# Makrelenangeln Anfang Juli



## baltic25 (20. Juni 2004)

Hallo Leute
Wer weiß von wo aus in Holland man gut zum Makrelenangeln rausfahren kann?Besser Sheveningen oder Den Helder? Wer kann uns einen Kutter empfehlen der nicht so überfüllt ist und der Service einigermassen stimmt!!
Danke im vorraus..

Holger aus Langenfeld im Rheinl.


----------



## wsvmicha (6. Juli 2004)

*AW: Makrelenangeln Anfang Juli*

Moin Moin  !!!
Hallo Baltic 25. Grüße aus Remscheid. Ich empfehle dir Belgien. Entfernung ähnlich Holland.
Schiffe und Skipper Bemühter als Holländer.
Abfahrtsort Oostende oder Nieuwpoort. Oostende Schiffe "Marcella" o. "Bounty".
Bounty Sportfishing findest du im Net unter dieser Bezeichnung.
Letzte Jahre immer 1-2 mal dort gewesen, bei Warmen Wetter so um die 200 Makrelen
p. Person.
Kannst ja mal schreiben , wenn du fährst

                                                             Gruß Micha    Alles wird gut


----------



## rob (6. Juli 2004)

*AW: Makrelenangeln Anfang Juli*

hab gar ned gewusst das es in österreich makrelen gibt
lg rob


----------



## baltic25 (8. Juli 2004)

*AW: Makrelenangeln Anfang Juli*

Hallo 
Danke erstmal für die Antwort.
Bin am Montag in Scheveningen gewesen und habe über 300 Makrelen gehabt
Habe dann schon 2Stunden vor Angelschluß aufgehört,man hätte noch mehr Fangen können, doch man sie ja verarbeiten und kühlen.

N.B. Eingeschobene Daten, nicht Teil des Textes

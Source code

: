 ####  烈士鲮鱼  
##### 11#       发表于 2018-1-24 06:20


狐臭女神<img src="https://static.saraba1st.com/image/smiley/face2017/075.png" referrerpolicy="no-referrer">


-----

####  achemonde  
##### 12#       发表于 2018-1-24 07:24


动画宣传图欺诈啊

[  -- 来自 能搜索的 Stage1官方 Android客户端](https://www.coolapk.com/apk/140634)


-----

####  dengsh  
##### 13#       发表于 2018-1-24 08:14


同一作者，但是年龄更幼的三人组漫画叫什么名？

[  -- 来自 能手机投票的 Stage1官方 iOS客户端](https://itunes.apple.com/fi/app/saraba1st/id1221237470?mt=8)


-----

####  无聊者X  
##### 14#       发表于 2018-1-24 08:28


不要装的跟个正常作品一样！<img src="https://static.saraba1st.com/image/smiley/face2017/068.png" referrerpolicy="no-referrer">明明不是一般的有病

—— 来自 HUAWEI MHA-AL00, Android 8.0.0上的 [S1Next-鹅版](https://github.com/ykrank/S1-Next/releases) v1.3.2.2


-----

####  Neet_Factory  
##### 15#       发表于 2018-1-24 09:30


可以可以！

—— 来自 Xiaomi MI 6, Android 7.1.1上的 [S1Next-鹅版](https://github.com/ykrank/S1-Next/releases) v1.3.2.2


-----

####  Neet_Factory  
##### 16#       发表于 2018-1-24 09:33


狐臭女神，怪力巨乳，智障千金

Heute sind meine Kumpels nach Scheveningen gefahren , mal sehn ob der Montag Zufall war oder ob sie auch was bekommen haben.

gruß Baltic 25


----------



## Cloud (12. Juli 2004)

*AW: Makrelenangeln Anfang Juli*

Und mit welcher bisse jetzt gefahren?
Ich bin eigentlich immer mitter MS Trip Junior und sonst wenn die schon zu voll war oder so mitter MS Trip Senior.
Und einmal mit diesem älteren "Grauen" Schiff is aba schon länger her und weiss net mehr wie die heisst (das ganz links liegt)


----------



## raveranger (23. Juli 2004)

*AW: Makrelenangeln Anfang Juli*

Hallo Leute,

bin neu im Forum!

Scheveningen liegt doch in NL. Habt ihr auch einen Tip wo man dann so nächtigt, habt ihr Adressen?

Ich suche für 4-5 Jungs in dem knackigen alter um die 25 Jahre ne Behausung für ein verlängertes Wochenende im September, zum Makrelen fangen. Ist das überhaupt die richtige Zeit? Wir wollen dann mit Kuttern rausfahren, gibts da sowas überhaupt?

Danke für eure Antworten

Petri Heil


----------